Scientific classification
- Kingdom: Animalia
- Phylum: Chordata
- Class: Mammalia
- Infraclass: Placentalia
- Order: Carnivora
- Family: Ursidae
- Subfamily: Ursinae
- Genus: Ursus
- Species: U. americanus
- Subspecies: U. a. floridanus
- Trinomial name: Ursus americanus floridanus Merriam, 1896

= Florida black bear =

Subspecies of carnivore

The Florida black bear (Ursus americanus floridanus) is a subspecies of the American black bear that has historically ranged throughout most of Florida and the southern portions of Georgia, Alabama, and Mississippi. The large black-furred bears live mainly in forested areas and have seen recent habitat reduction throughout the state with increased human development as well as habitat modifications within bear habitat.

==Description==

===Physical===
Florida black bears are typically large-bodied with shiny black fur, a short tail, and many have brown fur on their muzzles. Pelage color is consistently black in Florida, but summer molting of the guard hairs may cause them to look brown. A white chest patch, called a blaze, is found in about 30% of the population. It is Florida's second largest terrestrial mammal (behind the American bison that are still found in Paynes Prairie Preserve State Park), with an average male weight of 300 lb; the largest known male weighed 760 lb found in Seminole County, and the largest known female was 400 lb and found in Liberty County. Females generally weigh about half as much as males. Average adults have a length of between 4 ft and 6 ft, standing between 2.5 ft and 3.5 ft high at the shoulder. Their feet have short, curved, non-retractable claws on each of the five digits. Black bears walk with the entire sole of their feet touching the ground. Bears use a pacing stride, where both legs on the same side move together so that the hind foot is placed in or slightly in front of the track of the forefoot; the smaller (inner) toe occasionally does not register in the track. The eyes are small, and the ears are round and erect.

===Behavior===
Black bears are shy and reclusive. They use various means to express their emotions including vocalizations, body language, and scent marking. They are mainly solitary, except when females have dependent cubs or during mating season. Although they are solitary mammals, they are not territorial and typically do not defend their range from other bears, but they will defend a food source from other bears. Black bears have good eyesight (especially at close range), acute hearing and an excellent sense of smell that is believed to be the best of any land mammal.

===Reproduction===
Females become sexually mature at three to four years of age. Breeding occurs from mid-June to mid-August, and coital stimulation is required in order to induce ovulation. Black bears experience delayed implantation, where fertilized eggs temporarily cease development after a few divisions, float free in the uterus and do not implant until late November or December. This adaptation allows bears to synchronize reproduction with annual food cycles. Lowered nutritional levels caused by poor acorn or berry production can result in delayed first breeding, decreased litter sizes, and increased incidence of non-reproductive females. Reproductive females enter winter dens in mid- to late December and emerge in early to mid-April after a mean denning period of 100 to 113 days.
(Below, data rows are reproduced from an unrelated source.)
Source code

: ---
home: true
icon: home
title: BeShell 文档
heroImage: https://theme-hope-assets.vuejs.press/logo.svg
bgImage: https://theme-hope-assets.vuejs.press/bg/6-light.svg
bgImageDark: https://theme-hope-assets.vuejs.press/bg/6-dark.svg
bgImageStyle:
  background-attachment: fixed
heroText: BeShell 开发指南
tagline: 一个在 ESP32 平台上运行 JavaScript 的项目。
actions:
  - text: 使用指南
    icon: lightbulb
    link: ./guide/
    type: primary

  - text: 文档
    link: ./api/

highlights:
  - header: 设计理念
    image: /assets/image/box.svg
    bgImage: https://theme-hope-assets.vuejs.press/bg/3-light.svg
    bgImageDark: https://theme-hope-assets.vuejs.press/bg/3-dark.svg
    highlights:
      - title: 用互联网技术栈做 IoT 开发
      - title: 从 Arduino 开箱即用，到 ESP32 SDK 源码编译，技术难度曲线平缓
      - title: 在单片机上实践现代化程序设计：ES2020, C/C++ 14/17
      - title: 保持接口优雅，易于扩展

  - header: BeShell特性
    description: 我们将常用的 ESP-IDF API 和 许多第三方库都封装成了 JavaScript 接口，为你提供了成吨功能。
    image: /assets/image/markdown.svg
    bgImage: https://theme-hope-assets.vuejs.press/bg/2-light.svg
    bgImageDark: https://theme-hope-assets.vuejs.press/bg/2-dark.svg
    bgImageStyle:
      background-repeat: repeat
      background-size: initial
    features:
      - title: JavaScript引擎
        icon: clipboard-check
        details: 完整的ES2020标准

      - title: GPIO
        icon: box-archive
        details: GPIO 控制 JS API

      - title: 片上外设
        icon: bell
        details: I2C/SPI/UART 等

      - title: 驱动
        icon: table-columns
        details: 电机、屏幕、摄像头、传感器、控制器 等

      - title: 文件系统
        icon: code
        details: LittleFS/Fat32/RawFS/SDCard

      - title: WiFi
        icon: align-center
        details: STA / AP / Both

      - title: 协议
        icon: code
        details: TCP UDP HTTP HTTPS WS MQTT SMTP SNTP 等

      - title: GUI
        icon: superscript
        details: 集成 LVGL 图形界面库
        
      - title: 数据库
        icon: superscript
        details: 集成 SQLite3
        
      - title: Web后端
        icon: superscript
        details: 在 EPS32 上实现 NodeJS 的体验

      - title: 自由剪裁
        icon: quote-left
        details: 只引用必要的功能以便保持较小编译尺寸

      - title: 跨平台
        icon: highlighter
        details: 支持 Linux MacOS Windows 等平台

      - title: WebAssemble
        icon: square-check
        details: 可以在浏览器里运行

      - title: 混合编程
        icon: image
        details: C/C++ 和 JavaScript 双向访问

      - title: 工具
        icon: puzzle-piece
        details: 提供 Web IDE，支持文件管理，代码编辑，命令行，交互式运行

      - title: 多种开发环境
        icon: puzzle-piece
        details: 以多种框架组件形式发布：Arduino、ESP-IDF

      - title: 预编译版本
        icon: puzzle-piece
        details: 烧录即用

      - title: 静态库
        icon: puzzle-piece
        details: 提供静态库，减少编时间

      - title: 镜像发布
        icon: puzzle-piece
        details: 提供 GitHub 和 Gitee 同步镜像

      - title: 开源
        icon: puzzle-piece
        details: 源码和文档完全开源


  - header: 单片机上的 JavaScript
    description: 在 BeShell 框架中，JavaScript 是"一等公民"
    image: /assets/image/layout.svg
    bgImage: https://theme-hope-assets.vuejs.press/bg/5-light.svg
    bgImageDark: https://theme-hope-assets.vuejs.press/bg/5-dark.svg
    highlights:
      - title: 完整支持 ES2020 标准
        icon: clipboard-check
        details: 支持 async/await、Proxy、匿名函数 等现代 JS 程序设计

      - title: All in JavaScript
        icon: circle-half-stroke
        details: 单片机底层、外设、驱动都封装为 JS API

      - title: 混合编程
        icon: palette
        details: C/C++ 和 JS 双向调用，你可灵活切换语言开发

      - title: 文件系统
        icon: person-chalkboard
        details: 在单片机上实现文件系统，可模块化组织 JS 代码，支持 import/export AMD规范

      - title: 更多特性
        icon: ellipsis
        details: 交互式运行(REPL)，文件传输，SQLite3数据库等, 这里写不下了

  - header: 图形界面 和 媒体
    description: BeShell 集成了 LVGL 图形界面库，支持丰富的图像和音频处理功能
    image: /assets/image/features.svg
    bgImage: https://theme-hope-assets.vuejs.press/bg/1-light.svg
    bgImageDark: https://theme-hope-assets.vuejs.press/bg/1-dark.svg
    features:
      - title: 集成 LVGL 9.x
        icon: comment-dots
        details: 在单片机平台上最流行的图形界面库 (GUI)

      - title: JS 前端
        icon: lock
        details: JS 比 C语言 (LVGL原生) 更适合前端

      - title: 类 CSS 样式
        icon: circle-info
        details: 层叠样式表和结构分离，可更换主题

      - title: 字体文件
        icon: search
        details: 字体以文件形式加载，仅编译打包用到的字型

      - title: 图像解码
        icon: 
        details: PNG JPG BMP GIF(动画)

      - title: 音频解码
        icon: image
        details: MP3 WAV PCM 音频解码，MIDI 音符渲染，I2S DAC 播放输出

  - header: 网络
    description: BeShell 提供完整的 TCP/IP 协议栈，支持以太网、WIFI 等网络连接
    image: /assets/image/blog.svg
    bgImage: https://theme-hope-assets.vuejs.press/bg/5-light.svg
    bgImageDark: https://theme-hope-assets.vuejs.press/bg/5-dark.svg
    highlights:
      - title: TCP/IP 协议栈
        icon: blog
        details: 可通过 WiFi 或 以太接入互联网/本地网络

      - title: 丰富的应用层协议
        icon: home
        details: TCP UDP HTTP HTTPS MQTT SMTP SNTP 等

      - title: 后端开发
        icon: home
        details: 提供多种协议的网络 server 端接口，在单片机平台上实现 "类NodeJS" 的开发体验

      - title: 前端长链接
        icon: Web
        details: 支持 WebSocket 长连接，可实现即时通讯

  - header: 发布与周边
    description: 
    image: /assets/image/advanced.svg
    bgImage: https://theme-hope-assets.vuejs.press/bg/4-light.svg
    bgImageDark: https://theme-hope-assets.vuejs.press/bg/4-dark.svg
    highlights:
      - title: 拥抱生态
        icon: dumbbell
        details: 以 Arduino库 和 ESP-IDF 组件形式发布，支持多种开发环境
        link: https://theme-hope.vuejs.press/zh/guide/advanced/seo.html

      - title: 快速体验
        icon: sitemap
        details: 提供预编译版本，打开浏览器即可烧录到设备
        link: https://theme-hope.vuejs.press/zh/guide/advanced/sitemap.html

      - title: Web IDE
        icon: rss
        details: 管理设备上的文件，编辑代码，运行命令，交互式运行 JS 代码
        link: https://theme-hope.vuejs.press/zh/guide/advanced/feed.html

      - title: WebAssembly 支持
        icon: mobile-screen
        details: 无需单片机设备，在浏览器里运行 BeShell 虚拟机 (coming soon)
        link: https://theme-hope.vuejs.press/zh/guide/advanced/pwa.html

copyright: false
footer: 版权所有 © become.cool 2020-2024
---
Actual gestation is 60 days, and cubs are born in late January to mid-February. Most studies in Florida have documented an average litter size of approximately two cubs, although greater productivity in Ocala National Forest in older females and females with previous litters has been noted. At birth, cubs weigh approximately 12 ounces and are partially furred but blind and toothless. Neonatal growth is rapid and cubs weigh six to eight pounds by the time they leave the den at about ten weeks of age. Cubs stay with their mother and may den with her the following year. Family dissolution usually occurs between May and July when cubs are 15 to 17 months old. Females generally form a home range overlapping their natal range, while young males disperse to new areas.

==Habitat==
Florida black bears live mainly in forested habitats and are common in sand-pine scrub, oak scrub, upland hardwood forests and forested wetlands. They are the only subspecies to live in a tropical region, in South Florida. To a lesser extent, they also inhabit dry prairie and tropical hammock.

===Abundance and range===
Before Florida was settled by Europeans, black bears occupied all of the Floridan mainland and even the upper Florida Keys, with a population of around 11,000. Bear numbers declined by 97% to 300 bears by 1970. Mark-recapture studies suggested that there were approximately 4,000 bears in Florida by 2015. Between 2011 and 2020, bears were frequently sighted in 29% of Florida and ranged through approximately 51% of Florida (including cities, waterbodies, and other non-habitat contained within the occupied range outline). Compared to the previous decade (2001–2010), this estimate was a 11% increase in range.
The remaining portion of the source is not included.